This is from the first of the caveats that they list:
> Scoped context: Our tests gave models the vulnerable function directly, often with contextual hints (e.g., "consider wraparound behavior"). A real autonomous discovery pipeline starts from a full codebase with no hints. The models' performance here is an upper bound on what they'd achieve in a fully autonomous scan. That said, a well-designed scaffold naturally produces this kind of scoped context through its targeting and iterative prompting stages, which is exactly what both AISLE's and Anthropic's systems do.
That's why their point is what the subheadline says, that the moat is the system, not the model.
Everybody so far here seems to be misunderstanding the point they are making.
I get what you're saying, but I think this is still missing something pretty critical.
The smaller models can recognize the bug when they're looking right at it, that seems to be verified. And with AISLE's approach you can iteratively feed the models one segment at a time cheaply. But if a bug spans multiple segments, the small model doesn't have the breadth of context to understand those segments in composite.
The advantage of the larger model is that it can retain more context and potentially find bugs that require more code context than one segment at a time.
That said, the bugs showcased in the mythos paper all seemed to be shallow bugs that start and end in a single input segment, which is why AISLE was able to find them. But having more context in the window theoretically puts less shallow bugs within range for the model.

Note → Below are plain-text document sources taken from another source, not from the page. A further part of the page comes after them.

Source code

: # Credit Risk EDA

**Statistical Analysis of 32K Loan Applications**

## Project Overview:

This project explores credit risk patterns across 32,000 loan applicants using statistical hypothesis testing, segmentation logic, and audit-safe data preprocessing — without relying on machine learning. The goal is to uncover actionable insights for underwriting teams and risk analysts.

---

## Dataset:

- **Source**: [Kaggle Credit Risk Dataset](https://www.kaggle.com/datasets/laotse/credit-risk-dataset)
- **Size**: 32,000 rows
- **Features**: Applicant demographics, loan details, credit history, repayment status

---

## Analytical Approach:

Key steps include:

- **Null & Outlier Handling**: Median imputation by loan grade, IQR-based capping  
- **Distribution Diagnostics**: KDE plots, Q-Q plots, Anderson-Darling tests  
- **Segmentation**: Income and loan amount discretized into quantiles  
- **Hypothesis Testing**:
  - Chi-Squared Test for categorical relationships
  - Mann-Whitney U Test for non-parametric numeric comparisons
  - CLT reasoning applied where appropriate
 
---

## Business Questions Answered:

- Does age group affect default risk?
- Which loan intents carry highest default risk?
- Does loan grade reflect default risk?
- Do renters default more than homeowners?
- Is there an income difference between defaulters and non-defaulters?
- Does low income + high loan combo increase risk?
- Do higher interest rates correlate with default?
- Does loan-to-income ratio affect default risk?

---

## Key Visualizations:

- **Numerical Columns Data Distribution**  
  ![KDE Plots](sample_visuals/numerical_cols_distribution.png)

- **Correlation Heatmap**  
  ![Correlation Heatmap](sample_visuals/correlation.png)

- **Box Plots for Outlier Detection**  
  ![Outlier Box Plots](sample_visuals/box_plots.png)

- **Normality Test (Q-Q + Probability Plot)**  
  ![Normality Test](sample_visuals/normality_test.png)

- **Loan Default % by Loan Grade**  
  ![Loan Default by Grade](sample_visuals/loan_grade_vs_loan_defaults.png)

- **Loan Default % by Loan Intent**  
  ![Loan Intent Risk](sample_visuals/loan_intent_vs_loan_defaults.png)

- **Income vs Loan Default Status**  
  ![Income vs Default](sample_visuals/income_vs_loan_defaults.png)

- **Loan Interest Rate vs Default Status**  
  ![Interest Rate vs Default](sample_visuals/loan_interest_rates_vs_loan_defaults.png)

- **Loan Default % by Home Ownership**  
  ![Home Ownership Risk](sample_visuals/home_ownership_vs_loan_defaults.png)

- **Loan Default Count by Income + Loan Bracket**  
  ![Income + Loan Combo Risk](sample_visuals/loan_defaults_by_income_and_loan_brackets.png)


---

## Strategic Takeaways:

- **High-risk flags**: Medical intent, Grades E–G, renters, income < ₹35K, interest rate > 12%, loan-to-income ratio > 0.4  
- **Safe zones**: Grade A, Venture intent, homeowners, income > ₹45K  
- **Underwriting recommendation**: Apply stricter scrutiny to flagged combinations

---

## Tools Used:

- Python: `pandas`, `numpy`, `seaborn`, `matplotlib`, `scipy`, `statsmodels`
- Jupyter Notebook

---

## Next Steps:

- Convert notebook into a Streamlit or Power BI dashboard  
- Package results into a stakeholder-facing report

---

I think the point they are making, that the model doesn't matter as much as the harness, stands for shallow bugs but not for vulnerability discovery in general.
huh, running it over each function in theory but testing just the specific ones here makes sense, but that hint?!
> That's why their point is what the subheadline says, that the moat is the system, not the model.
I'm skeptical; they provided a tiny piece of code and a hint to the possible problem, and their system found the bug using a small model.
That is hardly useful, is it? In order to get the same result , they had to know both where the bug is and what the bug is.
All these companies in the business of "reselling tokens, but with a markup" aren't going to last long. The only strategy is "get bought out and cash out before the bubble pops".
> That's why their point is what the subheadline says, that the moat is the system, not the model.
Can you expand a bit more on this? What is the system then in this case? And how was that model created? By AI? By humans?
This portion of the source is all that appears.